A former Uber driver who went on a 2016 shooting rampage in Michigan that left six strangers dead and two severely injured was sentenced Tuesday to life in prison without the possibility of parole after loved ones of his victims made tearful statements and asked for the maximum punishment.
Justin Dalton, 48, showed no remorse, refused to offer an apology or make a statement on why he committed the ambush killings of four women and a father and his teenage son in Kalamazoo.
"Our prisons are not designed to be for those folks we are mad at, but for those folks we are afraid of, and you clearly fall into that category," Judge Alexander Lipsey told Dalton at the conclusion of the sentencing hearing in Kalamazoo County Circuit Court.
In a surprise move and against the advice of his attorney, Dalton pleaded guilty on Jan. 7 to six counts of murder and two counts of attempted murder.
When he was arrested, he told police that an "evil figure" on his Uber app took control of his mind and body the day he committed the killings in between picking up passengers.
'You are nothing but very ugly and dark. You have nothing to give this world.'
Killed in the Feb. 20, 2016, murder spree were Mary Lou Nye, 62, and her sister-in-law Mary Jo Nye, 60; Dorothy "Judy" Brown, 74, and Barbara Hawthorne, 68; and Richard Smith, 53, and his 17-year-old son, Tyler.

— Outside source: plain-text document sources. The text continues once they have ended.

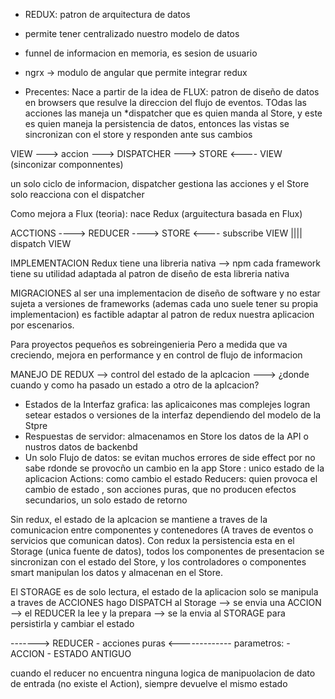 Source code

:- REDUX: patron de arquitectura de datos
- permite tener centralizado nuestro modelo de datos
- funnel de informacion en memoria, es sesion de usuario
- ngrx -> modulo de angular que permite integrar redux


- Precentes:
Nace a partir de la idea de FLUX: patron de diseño de datos en browsers que resulve la direccion del flujo de eventos. TOdas las acciones las maneja un *dispatcher que es quien manda al Store, y este es quien maneja la persistencia de datos, entonces las vistas se sincronizan con el store y responden ante sus cambios

VIEW ---> accion ---> DISPATCHER ---> STORE <---- VIEW (sinconizar componnentes)

un solo ciclo de informacion, dispatcher gestiona las acciones y el Store solo reacciona con el dispatcher

Como mejora a Flux (teoria): nace Redux (arguitectura basada en Flux)

ACCTIONS ----> REDUCER ----> STORE <---- subscribe VIEW
|||| 
dispatch VIEW


IMPLEMENTACION
Redux tiene una libreria nativa --> npm
cada framework tiene su utilidad adaptada al patron de diseño de esta libreria nativa 

MIGRACIONES
al ser una implementacion de diseño de software y no estar sujeta a versiones de frameworks (ademas cada uno suele tener su propia implementacion) es factible adaptar al patron de redux nuestra aplicacion por escenarios.

Para proyectos pequeños es sobreingenieria
Pero a medida que va creciendo, mejora en performance y en control de flujo de informacion

MANEJO DE REDUX --> control del estado de la aplcacion ---> ¿donde cuando y como ha pasado un estado a otro de la aplcacion?
- Estados de la Interfaz grafica: las aplicaicones mas complejes logran setear estados o versiones de la interfaz dependiendo del modelo de la Stpre
- Respuestas de servidor: almacenamos en Store los datos de la API o nustros datos de backenbd 
- Un solo Flujo de datos: se evitan muchos errores de side effect por no sabe rdonde se provocño un cambio en la app
    Store : unico estado de la aplicacion
    Actions: como cambio el estado
    Reducers: quien provoca el cambio de estado , son acciones puras, que no producen efectos secundarios, un solo estado de retorno


Sin redux, el estado de la aplcacion se mantiene a traves de la comunicacion entre componentes y contenedores (A traves de eventos o servicios que comunican datos). Con redux la persistencia esta en el Storage (unica fuente de datos), todos los componentes de presentacion se sincronizan con el estado del Store, y los controladores o componentes smart manipulan los datos y almacenan en el Store.

El STORAGE es de solo lectura, el estado de la aplicacion solo se manipula a traves de ACCIONES
hago DISPATCH al Storage --> se envia una ACCION --> el REDUCER la lee y la prepara --> se la envia al STORAGE para persistirla y cambiar el estado

-------> REDUCER - acciones puras <-------------
 parametros:    - ACCION
                - ESTADO ANTIGUO

cuando el reducer no encuentra ninguna logica de manipuolacion de dato de entrada (no existe el Action), siempre devuelve el mismo estado
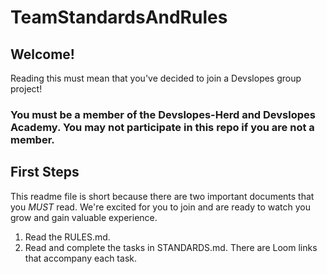 # TeamStandardsAndRules

## Welcome! 
Reading this must mean that you've decided to join a Devslopes group project!
### You must be a member of the Devslopes-Herd and Devslopes Academy. You may not participate in this repo if you are not a member.

## First Steps
This readme file is short because there are two important documents that you *MUST* read.
We're excited for you to join and are ready to watch you grow and gain valuable experience.

1. Read the RULES.md.
2. Read and complete the tasks in STANDARDS.md. There are Loom links that accompany each task.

"I suspect that you're whole life you were nothing, a little man with little to offer the world," Barbara Hawthorne's nice, Laura Hawthorne, told Dalton while delivering her victim impact statement.

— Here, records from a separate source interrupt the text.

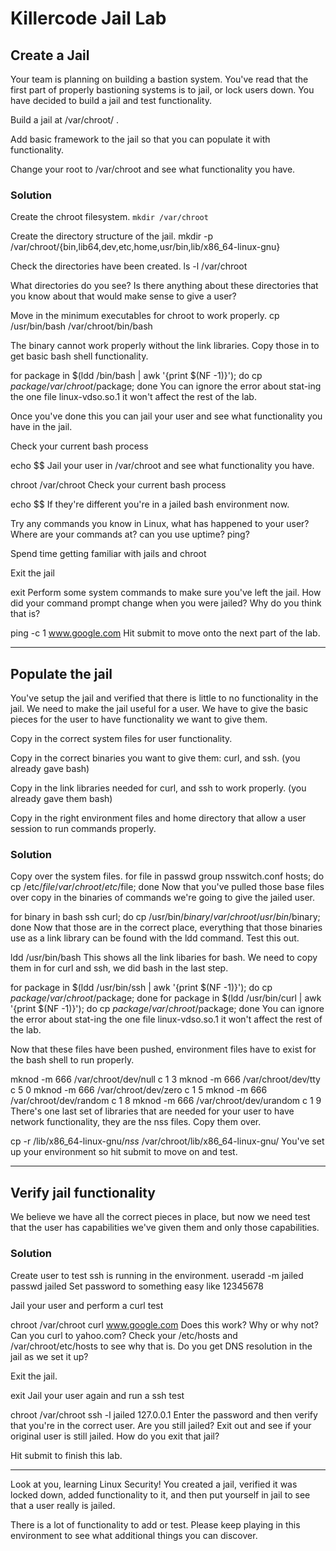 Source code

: # Killercode Jail Lab

## Create a Jail

Your team is planning on building a bastion system. You've read that the first part of properly bastioning systems is to jail, or lock users down. You have decided to build a jail and test functionality.

Build a jail at /var/chroot/ .

Add basic framework to the jail so that you can populate it with functionality.

Change your root to /var/chroot and see what functionality you have.

### Solution

Create the chroot filesystem.
`mkdir /var/chroot`

Create the directory structure of the jail.
mkdir -p /var/chroot/{bin,lib64,dev,etc,home,usr/bin,lib/x86_64-linux-gnu}

Check the directories have been created.
ls -l /var/chroot

What directories do you see? 
Is there anything about these directories that you know about that would make sense to give a user?

Move in the minimum executables for chroot to work properly.
cp /usr/bin/bash /var/chroot/bin/bash

The binary cannot work properly without the link libraries. Copy those in to get basic bash shell functionality.

for package in $(ldd /bin/bash | awk '{print $(NF -1)}'); do cp $package /var/chroot/$package; done
You can ignore the error about stat-ing the one file linux-vdso.so.1 it won't affect the rest of the lab.

Once you've done this you can jail your user and see what functionality you have in the jail.

Check your current bash process

echo $$
Jail your user in /var/chroot and see what functionality you have.

chroot /var/chroot
Check your current bash process

echo $$
If they're different you're in a jailed bash environment now.

Try any commands you know in Linux, what has happened to your user? Where are your commands at? can you use uptime? ping?

Spend time getting familiar with jails and chroot

Exit the jail

exit
Perform some system commands to make sure you've left the jail. How did your command prompt change when you were jailed? Why do you think that is?

ping -c 1 www.google.com
Hit submit to move onto the next part of the lab.


---


## Populate the jail

You've setup the jail and verified that there is little to no functionality in the jail. We need to make the jail useful for a user. We have to give the basic pieces for the user to have functionality we want to give them.

Copy in the correct system files for user functionality.

Copy in the correct binaries you want to give them: curl, and ssh. (you already gave bash)

Copy in the link libraries needed for curl, and ssh to work properly. (you already gave them bash)

Copy in the right environment files and home directory that allow a user session to run commands properly.

### Solution

Copy over the system files.
for file in passwd group nsswitch.conf hosts; do cp /etc/$file /var/chroot/etc/$file; done
Now that you've pulled those base files over copy in the binaries of commands we're going to give the jailed user.

for binary in bash ssh curl; do cp /usr/bin/$binary /var/chroot/usr/bin/$binary; done
Now that those are in the correct place, everything that those binaries use as a link library can be found with the ldd command. Test this out.

ldd /usr/bin/bash
This shows all the link libaries for bash. We need to copy them in for curl and ssh, we did bash in the last step.

for package in $(ldd /usr/bin/ssh | awk '{print $(NF -1)}'); do cp $package /var/chroot/$package; done
for package in $(ldd /usr/bin/curl | awk '{print $(NF -1)}'); do cp $package /var/chroot/$package; done
You can ignore the error about stat-ing the one file linux-vdso.so.1 it won't affect the rest of the lab.

Now that these files have been pushed, environment files have to exist for the bash shell to run properly.

mknod -m 666 /var/chroot/dev/null c 1 3
mknod -m 666 /var/chroot/dev/tty c 5 0
mknod -m 666 /var/chroot/dev/zero c 1 5
mknod -m 666 /var/chroot/dev/random c 1 8
mknod -m 666 /var/chroot/dev/urandom c 1 9
There's one last set of libraries that are needed for your user to have network functionality, they are the nss files. Copy them over.

cp -r /lib/x86_64-linux-gnu/*nss* /var/chroot/lib/x86_64-linux-gnu/
You've set up your environment so hit submit to move on and test.


---

## Verify jail functionality

We believe we have all the correct pieces in place, but now we need test that the user has capabilities we've given them and only those capabilities.

### Solution

Create user to test ssh is running in the environment.
useradd -m jailed
passwd jailed
Set password to something easy like 12345678

Jail your user and perform a curl test

chroot /var/chroot
curl www.google.com
Does this work? Why or why not? Can you curl to yahoo.com? Check your /etc/hosts and /var/chroot/etc/hosts to see why that is. Do you get DNS resolution in the jail as we set it up?

Exit the jail.

exit
Jail your user again and run a ssh test

chroot /var/chroot
ssh -l jailed 127.0.0.1
Enter the password and then verify that you're in the correct user. Are you still jailed? Exit out and see if your original user is still jailed. How do you exit that jail?

Hit submit to finish this lab.

---

Look at you, learning Linux Security! You created a jail, verified it was locked down, added functionality to it, and then put yourself in jail to see that a user really is jailed.

There is a lot of functionality to add or test. Please keep playing in this environment to see what additional things you can discover.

"You have nothing to give this world," she said. "And having a weapon in your hand that night, gunning down innocent people, somehow made you feel big and powerful and strong. Now look at you. You are nothing but very ugly and dark. You have nothing to give this world. You are nothing."
Dorothy "Judy" Brown's son, Jeff Reynolds, said the murder spree affected more than just the people Dalton shot, telling the killer his "senseless" actions devastated families and the community of Kalamazoo.

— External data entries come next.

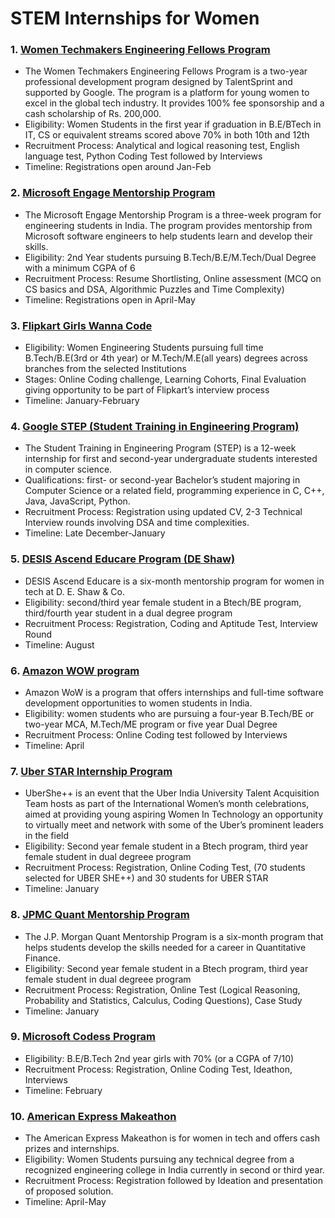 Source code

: # STEM Internships for Women

### 1.	[Women Techmakers Engineering Fellows Program](https://we.talentsprint.com/applications/)
- The Women Techmakers Engineering Fellows Program is a two-year professional development program designed by TalentSprint and supported by Google. The program is a platform for young women to excel in the global tech industry. It provides 100% fee sponsorship and a cash scholarship of Rs. 200,000.
- Eligibility: Women Students in the first year if graduation in B.E/BTech in IT, CS or equivalent streams scored above 70% in both 10th and 12th
- Recruitment Process: Analytical and logical reasoning test, English language test, Python Coding Test followed by Interviews
- Timeline: Registrations open around Jan-Feb

### 2.	[Microsoft Engage Mentorship Program](https://careers.microsoft.com/v2/global/en/students)
- The Microsoft Engage Mentorship Program is a three-week program for engineering students in India. The program provides mentorship from Microsoft software engineers to help students learn and develop their skills.
- Eligibility: 2nd Year students pursuing B.Tech/B.E/M.Tech/Dual Degree with a minimum CGPA of 6
- Recruitment Process: Resume Shortlisting, Online assessment (MCQ on CS basics and DSA, Algorithmic Puzzles and Time Complexity)
- Timeline: Registrations open in April-May

### 3.	[Flipkart Girls Wanna Code](https://unstop.com/hackathons/flipkart-girls-wanna-code-40-flipkart-604383)
- Eligibility: Women Engineering Students pursuing full time B.Tech/B.E(3rd or 4th year) or M.Tech/M.E(all years) degrees across branches from the selected Institutions
- Stages: Online Coding challenge, Learning Cohorts, Final Evaluation giving opportunity to be part of Flipkart’s interview process 
- Timeline: January-February

### 4.	[Google STEP (Student Training in Engineering Program)](https://buildyourfuture.withgoogle.com/programs/step)
- The Student Training in Engineering Program (STEP) is a 12-week internship for first and second-year undergraduate students interested in computer science.
- Qualifications: first- or second-year Bachelor’s student majoring in Computer Science or a related field, programming experience in C, C++, Java, JavaScript, Python.
- Recruitment Process: Registration using updated CV, 2-3 Technical Interview rounds involving DSA and time complexities. 
- Timeline: Late December-January

### 5.	[DESIS Ascend Educare Program (DE Shaw)](https://www.deshaw.com/)
- DESIS Ascend Educare is a six-month mentorship program for women in tech at D. E. Shaw & Co.
- Eligibility: second/third year female student in a Btech/BE program, third/fourth year student in a dual degree program
- Recruitment Process: Registration, Coding and Aptitude Test, Interview Round
- Timeline: August

### 6.	[Amazon WOW program](https://amazonwowindia.splashthat.com/)
- Amazon WoW is a program that offers internships and full-time software development opportunities to women students in India.
- Eligibility: women students who are pursuing a four-year B.Tech/BE or two-year MCA, M.Tech/ME program or five year Dual Degree
- Recruitment Process: Online Coding test followed by Interviews
- Timeline: April

### 7.	[Uber STAR Internship Program](https://www.uber.com/us/en/careers/uberstar/)
- UberShe++ is an event that the Uber India University Talent Acquisition Team hosts as part of the International Women’s month celebrations, aimed at providing young aspiring Women In Technology an opportunity to virtually meet and network with some of the Uber’s prominent leaders in the field
- Eligibility: Second year female student in a Btech program, third year female student in dual degreee program
- Recruitment Process: Registration, Online Coding Test, (70 students selected for UBER SHE++) and 30 students for UBER STAR
- Timeline: January 

### 8.	[JPMC Quant Mentorship Program](https://careers.jpmorgan.com/in/en/students?search=&tags=location__AsiaPacific__India)
- The J.P. Morgan Quant Mentorship Program is a six-month program that helps students develop the skills needed for a career in Quantitative Finance.
- Eligibility: Second year female student in a Btech program, third year female student in dual degreee program
- Recruitment Process: Registration, Online Test (Logical Reasoning, Probability and Statistics, Calculus, Coding Questions), Case Study
- Timeline: January

### 9.	[Microsoft Codess Program](https://careers.microsoft.com/v2/global/en/codess.html)
- Eligibility: B.E/B.Tech 2nd year girls with 70% (or a CGPA of 7/10)
- Recruitment Process: Registration, Online Coding Test, Ideathon, Interviews
- Timeline: February

### 10.	[American Express Makeathon](https://www.hackerearth.com/challenges/hackathon/american-express-makeathon-2023/)
- The American Express Makeathon is for women in tech and offers cash prizes and internships.
- Eligibility: Women Students pursuing any technical degree from a recognized engineering college in India currently in second or third year.
- Recruitment Process: Registration followed by Ideation and presentation of proposed solution.
- Timeline: April-May
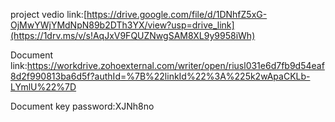 project vedio link:[https://drive.google.com/file/d/1DNhfZ5xG-OjMwYWjYMdNpN89b2DTh3YX/view?usp=drive_link](https://1drv.ms/v/s!AqJxV9FQUZNwgSAM8XL9y9958iWh)

Document link:https://workdrive.zohoexternal.com/writer/open/riusl031e6d7fb9d54eaf8d2f990813ba6d5f?authId=%7B%22linkId%22%3A%225k2wApaCKLb-LYmlU%22%7D

Document key password:XJNh8no
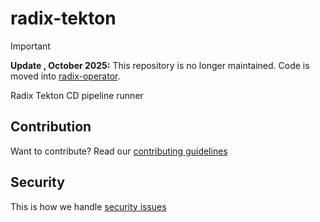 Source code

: # radix-tekton

> [!IMPORTANT]  
> **Update , October 2025:** This repository is no longer maintained. Code is moved into [radix-operator](https://github.com/equinor/radix-operator).

Radix Tekton CD pipeline runner

## Contribution

Want to contribute? Read our [contributing guidelines](./CONTRIBUTING.md)

## Security

This is how we handle [security issues](./SECURITY.md) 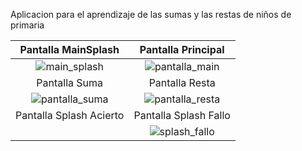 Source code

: Aplicacion para el aprendizaje de las sumas y las restas de niños de primaria


|                               Pantalla MainSplash                              |                                   Pantalla Principal                                |
|:------------------------------------------------------------------------------:|:------------------------------------------------------------------------------:|
| ![main_splash](https://github.com/saulhervas/calculatorKidsApp/assets/136034899/574ee30d-fbf2-48cb-81fa-a943adf6ac1a)   |  ![pantalla_main](https://github.com/saulhervas/calculatorKidsApp/assets/136034899/255afeae-c15d-41d5-9687-474baba12281) |
|                               Pantalla Suma                              |                                   Pantalla Resta                                  |
|   ![pantalla_suma](https://github.com/saulhervas/calculatorKidsApp/assets/136034899/db9678e8-dddd-41d4-9236-3024a1fc017e) | ![pantalla_resta](https://github.com/saulhervas/calculatorKidsApp/assets/136034899/634f61d5-bae7-427c-a06d-03bb6358df3b)   |
|                               Pantalla Splash Acierto                              |                                   Pantalla Splash Fallo                                  |
|    |  ![splash_fallo](https://github.com/saulhervas/calculatorKidsApp/assets/136034899/e0c537ef-342e-451d-b23b-479aca91ef2d)  |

"We've waited nearly three years of difficult delays for this evil murderer to be brought to justice," Reynolds said. "Each delay of the trial has reopened the wounds for me and all of the families and has sometimes felt like this would never end."
He said that while the case has concluded, "we will never see closure."
Laurie Smith, the wife of Richard Smith and mother of Tyler Smith, noted that Dalton is married and has children.
"When you were shooting my son and the nine bullets were riveting in and out of his body as he was dying on the ground, were you thinking of your son?" she asked. "Were you angry at your wife and that's why you killed my husband, shooting him over and over seven times as he laid dying on the ground? I don't and never will understand how or why you could do what you did to them, but I hope you think about it the rest of your life every single day."
'You tried to kill us all. You failed'
Tiana Carruthers and 14-year-old Abigail Kopf survived being shot in the rampage.
While giving her statement, Carruthers demanded that Dalton look at her.
"You tried to kill us all. You failed," she said. "I'm standing here, right here in your face ... How does it make you feel? Look at me. How does it make you feel?"
Kalamazoo County Prosecutor Jeff Getting said it has been 1,080 days since Dalton "terrorized an entire community." He figured at his age, Dalton will likely live another 25 to 30 years in prison, or approximately 10,000 days.
"Ten thousand days doesn't come close to what you deserve," Getting said in court. "I wish somehow it could be more."